Anisotropic Properties of Black Arsenic in Layered Semiconductors
The paper titled "BlackArsenic: A Layered Semiconductor with Extreme in-plane Anisotropy" delves into the exploration of black arsenic (b-As), a less-studied allotrope of arsenic, with a focus on its anisotropic properties in two-dimensional (2D) layered materials. Contrary to common isotropic cubic semiconductors, b-As exhibits pronounced anisotropic behaviors, particularly along armchair (AC) and zigzag (ZZ) directions within the basal plane, marking it as a unique entrant in the field of layered semiconductors.
Structural Characterization and Insights
The study begins with a thorough characterization of b-As single crystals using XRD, Auger electron spectroscopy, and energy-dispersive x-ray spectroscopy, affirming high purity and crystallinity. The puckered layer structure, akin to black phosphorus (b-P), holds significance due to its mechanical exfoliation capabilities, enabling the formation of atomically thin layers. Notably, density functional theory (DFT) computes lattice parameters which align with experimental data, showcasing lattice spacing in AC and ZZ directions and emphasizing the orthorhombic structure of b-As.
Extremes of Anisotropy in Electronic and Thermal Properties
b-As reveals exceptional in-plane anisotropic properties surpassing those of other 2D layered materials. The anisotropy in carrier mobility reaches a value of ~28, significantly higher than observed in b-P and other crystals. This stark contrast in mobility between AC and ZZ directions stems from the anisotropic electronic band structure, evidenced by DFT calculations and angle-resolved photoemission spectroscopy (NanoARPES). The effective mass discrepancy (0.35 m versus 0.56 m ) corroborates the variation in electronic structure anisotropy.

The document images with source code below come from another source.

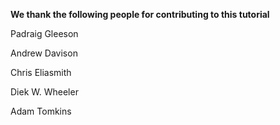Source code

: **We thank the following people for contributing to this tutorial**

Padraig Gleeson

Andrew Davison

Chris Eliasmith

Diek W. Wheeler

Adam Tomkins
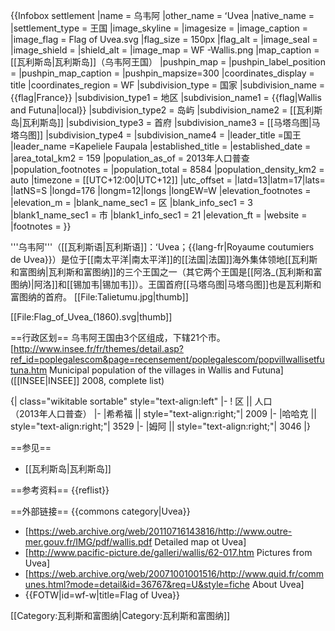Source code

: {{Infobox settlement
|name          = 乌韦阿
|other_name             = ʻUvea
|native_name            =
|settlement_type        = 王国
|image_skyline          =
|imagesize              =
|image_caption          =
|image_flag             = Flag of Uvea.svg
|flag_size              = 150px
|flag_alt               =
|image_seal             =
|image_shield           =
|shield_alt             =
|image_map              = WF -Wallis.png
|map_caption            = [[瓦利斯岛|瓦利斯岛]]（乌韦阿王国）
|pushpin_map            =
|pushpin_label_position =
|pushpin_map_caption    =
|pushpin_mapsize=300
|coordinates_display    = title
|coordinates_region     = WF
|subdivision_type       = 国家
|subdivision_name       = {{flag|France}}
|subdivision_type1      = 地区
|subdivision_name1      = {{flag|Wallis and Futuna|local}}
|subdivision_type2      = 岛屿
|subdivision_name2      = [[瓦利斯岛|瓦利斯岛]]
|subdivision_type3      = 首府
|subdivision_name3      = [[马塔乌图|马塔乌图]]
|subdivision_type4      =
|subdivision_name4      =
|leader_title           =国王
|leader_name            =Kapeliele Faupala
|established_title      =
|established_date       =
|area_total_km2           = 159
|population_as_of               = 2013年人口普查
|population_footnotes           =
|population_total               = 8584
|population_density_km2         = auto
|timezone               = [[UTC+12:00|UTC+12]]
|utc_offset             =
|latd=13|latm=17|lats= |latNS=S
|longd=176 |longm=12|longs |longEW=W
|elevation_footnotes    =
|elevation_m     =
|blank_name_sec1        = 区
|blank_info_sec1        = 3
|blank1_name_sec1       = 市
|blank1_info_sec1       = 21
|elevation_ft           =
|website                =
|footnotes              =
}}

'''乌韦阿'''（[[瓦利斯语|瓦利斯语]]：ʻUvea；{{lang-fr|Royaume coutumiers de Uvea}}）是位于[[南太平洋|南太平洋]]的[[法国|法国]]海外集体领地[[瓦利斯和富图纳|瓦利斯和富图纳]]的三个王国之一（其它两个王国是[[阿洛_(瓦利斯和富图纳)|阿洛]]和[[锡加韦|锡加韦]]）。王国首府[[马塔乌图|马塔乌图]]也是瓦利斯和富图纳的首府。
[[File:Talietumu.jpg|thumb]]

[[File:Flag_of_Uvea_(1860).svg|thumb]]

==行政区划==
乌韦阿王国由3个区组成，下辖21个市。<ref>[http://www.insee.fr/fr/themes/detail.asp?ref_id=poplegalescom&page=recensement/poplegalescom/popvillwallisetfutuna.htm Municipal population of the villages in Wallis and Futuna] ([[INSEE|INSEE]] 2008, complete list)</ref>

{| class="wikitable sortable" style="text-align:left"
|-
! 区 || 人口<br>（2013年人口普查）
|-
|希希福 || style="text-align:right;"| 2009
|-
|哈哈克 || style="text-align:right;"| 3529
|-
|姆阿 || style="text-align:right;"| 3046
|}

==参见==
* [[瓦利斯岛|瓦利斯岛]]

==参考资料==
{{reflist}}

==外部链接==
{{commons category|Uvea}}
* [https://web.archive.org/web/20110716143816/http://www.outre-mer.gouv.fr/IMG/pdf/wallis.pdf Detailed map ot Uvea]
* [http://www.pacific-picture.de/galleri/wallis/62-017.htm Pictures from Uvea]
* [https://web.archive.org/web/20071001001516/http://www.quid.fr/communes.html?mode=detail&id=36767&req=U&style=fiche About Uvea]
* {{FOTW|id=wf-w|title=Flag of Uvea}}

[[Category:瓦利斯和富图纳|Category:瓦利斯和富图纳]]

Thermal transport similarly exhibits anisotropy, with thermal conductivity κ along ZZ direction being approximately 50% higher than in the AC direction, attributed to stiffness and reduced anharmonicity along ZZ direction. These pivotal differences manifest from variations in lattice properties and are supported by phonon dispersion calculations alongside angle-resolved polarized Raman spectroscopy data.

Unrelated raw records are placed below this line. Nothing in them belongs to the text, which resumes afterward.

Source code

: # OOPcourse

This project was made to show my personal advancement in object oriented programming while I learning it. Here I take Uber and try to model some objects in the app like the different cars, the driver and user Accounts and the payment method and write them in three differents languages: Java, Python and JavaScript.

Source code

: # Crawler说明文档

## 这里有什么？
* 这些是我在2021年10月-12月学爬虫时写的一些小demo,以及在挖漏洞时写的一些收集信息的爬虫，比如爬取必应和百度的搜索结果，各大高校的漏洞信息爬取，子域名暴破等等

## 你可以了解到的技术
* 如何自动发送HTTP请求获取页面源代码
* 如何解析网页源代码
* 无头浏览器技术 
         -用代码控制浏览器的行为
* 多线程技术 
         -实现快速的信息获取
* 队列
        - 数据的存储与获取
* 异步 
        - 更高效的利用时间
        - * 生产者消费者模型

Implications and Prospective Applications
The extreme anisotropies in the physical properties of b-As suggest numerous potential applications. The oppositional anisotropy in electrical and thermal conductivities may inspire novel device designs, such as transverse thermoelectrics, which leverage the diverse directional properties for enhanced performance. The findings open up the prospect of employing b-As in nanoelectronic and energy-efficient technologies, contributing to developments in semiconductors with tunable and direction-dependent characteristics.

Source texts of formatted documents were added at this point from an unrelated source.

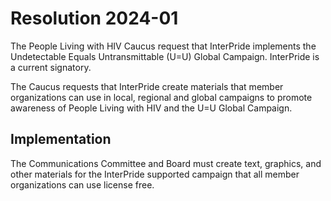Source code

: # Resolution 2024-01

The People Living with HIV Caucus request that InterPride implements the Undetectable Equals Untransmittable (U=U) Global Campaign. InterPride is a current signatory. 

The Caucus requests that InterPride create materials that member organizations can use in local, regional and global campaigns to promote awareness of People Living with HIV and the U=U Global Campaign.

## Implementation

The Communications Committee and Board must create text, graphics, and other materials for the InterPride supported campaign that all member organizations can use license free.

Future Research Directions
While the paper advances the understanding of b-As properties, it also outlines potential exploration areas. Future research might focus on the synthesis of b-As with varied compositions to analyze stability and broader applicability. Additionally, probing into other allotropes or analogs within the arsenic family may yield insights into electronic and thermal responses across different lattice configurations, aiding in the development of advanced semiconductor materials.
This study serves as a foundational step in recognizing b-As as a significant player among layered 2D crystals, with implications spanning electronic, photonic, and thermal domains. The emphasis on in-plane anisotropies offers a new dimension to semiconductor research, fueling innovative applications and theoretical explorations.